## EXERCISE MATERIALS

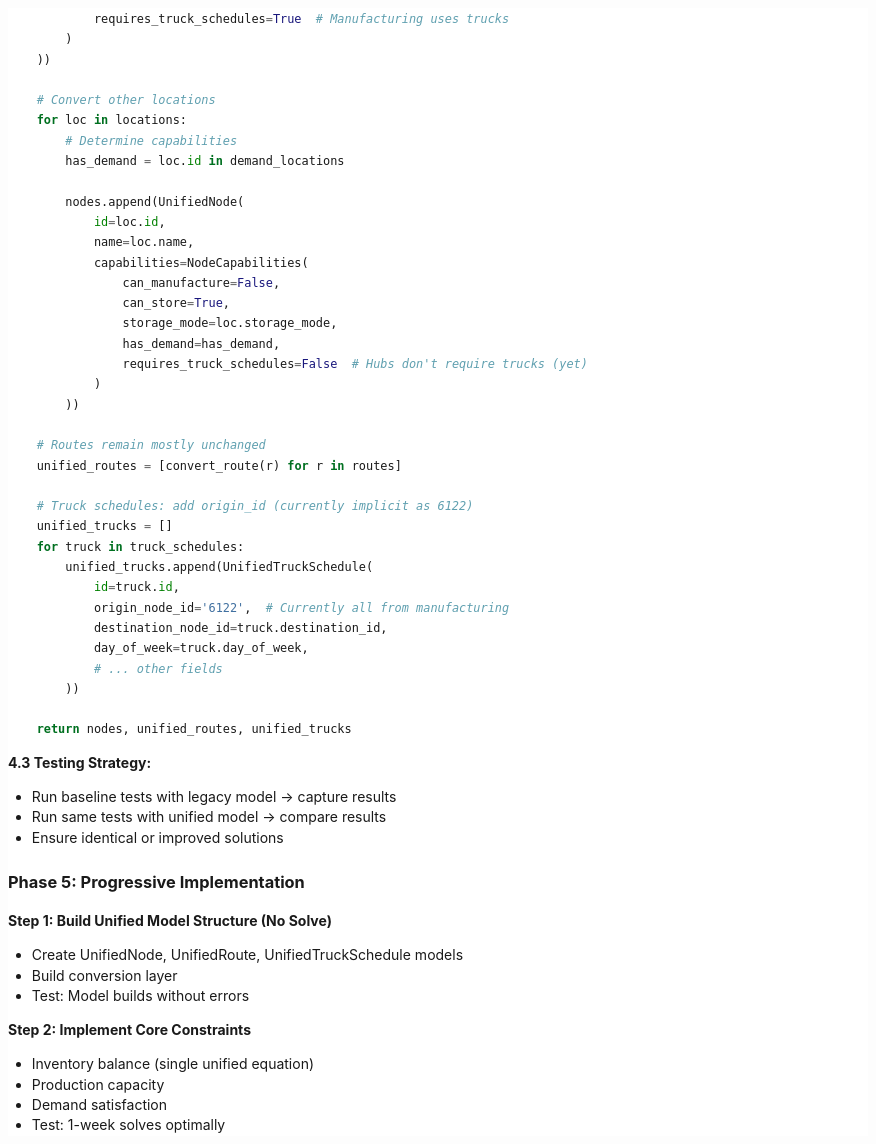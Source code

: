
 ```python
            requires_truck_schedules=True  # Manufacturing uses trucks
        )
    ))

    # Convert other locations
    for loc in locations:
        # Determine capabilities
        has_demand = loc.id in demand_locations

        nodes.append(UnifiedNode(
            id=loc.id,
            name=loc.name,
            capabilities=NodeCapabilities(
                can_manufacture=False,
                can_store=True,
                storage_mode=loc.storage_mode,
                has_demand=has_demand,
                requires_truck_schedules=False  # Hubs don't require trucks (yet)
            )
        ))

    # Routes remain mostly unchanged
    unified_routes = [convert_route(r) for r in routes]

    # Truck schedules: add origin_id (currently implicit as 6122)
    unified_trucks = []
    for truck in truck_schedules:
        unified_trucks.append(UnifiedTruckSchedule(
            id=truck.id,
            origin_node_id='6122',  # Currently all from manufacturing
            destination_node_id=truck.destination_id,
            day_of_week=truck.day_of_week,
            # ... other fields
        ))

    return nodes, unified_routes, unified_trucks
```

**4.3 Testing Strategy:**
- Run baseline tests with legacy model → capture results
- Run same tests with unified model → compare results
- Ensure identical or improved solutions

### Phase 5: Progressive Implementation

**Step 1: Build Unified Model Structure (No Solve)**
- Create UnifiedNode, UnifiedRoute, UnifiedTruckSchedule models
- Build conversion layer
- Test: Model builds without errors

**Step 2: Implement Core Constraints**
- Inventory balance (single unified equation)
- Production capacity
- Demand satisfaction
- Test: 1-week solves optimally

## INSTRUCTIONS TO FOLLOW
With the line that contains "- Production capacity" as your start, reproduce the data above exactly through its last line, and nothing before that start.

## RESULT OF THE TASK
- Production capacity
- Demand satisfaction
- Test: 1-week solves optimally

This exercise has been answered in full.